WORK TASK:
Copy the data exactly. Images are the one exception.

DATASET CONTENT:
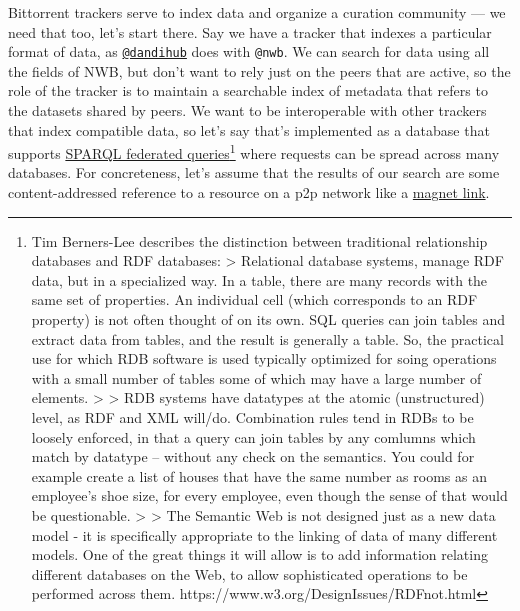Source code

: \documentclass[notoc]{tufte-book}
\begin{document}
Bittorrent trackers serve to index data and organize a curation
community --- we need that too, let's start there. Say we have a tracker
that indexes a particular format of data, as
\href{https://hub.dandiarchive.org}{\texttt{@dandihub}} does with
\texttt{@nwb}. We can search for data using all the fields of NWB, but
don't want to rely just on the peers that are active, so the role of the
tracker is to maintain a searchable index of metadata that refers to the
datasets shared by peers. We want to be interoperable with other
trackers that index compatible data, so let's say that's implemented as
a database that supports
\href{https://www.w3.org/TR/sparql11-federated-query/}{SPARQL federated
queries}\footnote{Tim Berners-Lee describes the distinction between
  traditional relationship databases and RDF databases: \textgreater{}
  Relational database systems, manage RDF data, but in a specialized
  way. In a table, there are many records with the same set of
  properties. An individual cell (which corresponds to an RDF property)
  is not often thought of on its own. SQL queries can join tables and
  extract data from tables, and the result is generally a table. So, the
  practical use for which RDB software is used typically optimized for
  soing operations with a small number of tables some of which may have
  a large number of elements. \textgreater{} \textgreater{} RDB systems
  have datatypes at the atomic (unstructured) level, as RDF and XML
  will/do. Combination rules tend in RDBs to be loosely enforced, in
  that a query can join tables by any comlumns which match by datatype
  -- without any check on the semantics. You could for example create a
  list of houses that have the same number as rooms as an employee's
  shoe size, for every employee, even though the sense of that would be
  questionable. \textgreater{} \textgreater{} The Semantic Web is not
  designed just as a new data model - it is specifically appropriate to
  the linking of data of many different models. One of the great things
  it will allow is to add information relating different databases on
  the Web, to allow sophisticated operations to be performed across
  them. https://www.w3.org/DesignIssues/RDFnot.html} where requests can
be spread across many databases. For concreteness, let's assume that the
results of our search are some content-addressed reference to a resource
on a p2p network like a
\href{https://en.wikipedia.org/wiki/Magnet_URI_scheme}{magnet link}.
\end{document}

ANSWER TO THE PROBLEM:
Source code

: \documentclass[notoc]{tufte-book}
\begin{document}
Bittorrent trackers serve to index data and organize a curation
community --- we need that too, let's start there. Say we have a tracker
that indexes a particular format of data, as
\href{https://hub.dandiarchive.org}{\texttt{@dandihub}} does with
\texttt{@nwb}. We can search for data using all the fields of NWB, but
don't want to rely just on the peers that are active, so the role of the
tracker is to maintain a searchable index of metadata that refers to the
datasets shared by peers. We want to be interoperable with other
trackers that index compatible data, so let's say that's implemented as
a database that supports
\href{https://www.w3.org/TR/sparql11-federated-query/}{SPARQL federated
queries}\footnote{Tim Berners-Lee describes the distinction between
  traditional relationship databases and RDF databases: \textgreater{}
  Relational database systems, manage RDF data, but in a specialized
  way. In a table, there are many records with the same set of
  properties. An individual cell (which corresponds to an RDF property)
  is not often thought of on its own. SQL queries can join tables and
  extract data from tables, and the result is generally a table. So, the
  practical use for which RDB software is used typically optimized for
  soing operations with a small number of tables some of which may have
  a large number of elements. \textgreater{} \textgreater{} RDB systems
  have datatypes at the atomic (unstructured) level, as RDF and XML
  will/do. Combination rules tend in RDBs to be loosely enforced, in
  that a query can join tables by any comlumns which match by datatype
  -- without any check on the semantics. You could for example create a
  list of houses that have the same number as rooms as an employee's
  shoe size, for every employee, even though the sense of that would be
  questionable. \textgreater{} \textgreater{} The Semantic Web is not
  designed just as a new data model - it is specifically appropriate to
  the linking of data of many different models. One of the great things
  it will allow is to add information relating different databases on
  the Web, to allow sophisticated operations to be performed across
  them. https://www.w3.org/DesignIssues/RDFnot.html} where requests can
be spread across many databases. For concreteness, let's assume that the
results of our search are some content-addressed reference to a resource
on a p2p network like a
\href{https://en.wikipedia.org/wiki/Magnet_URI_scheme}{magnet link}.
\end{document}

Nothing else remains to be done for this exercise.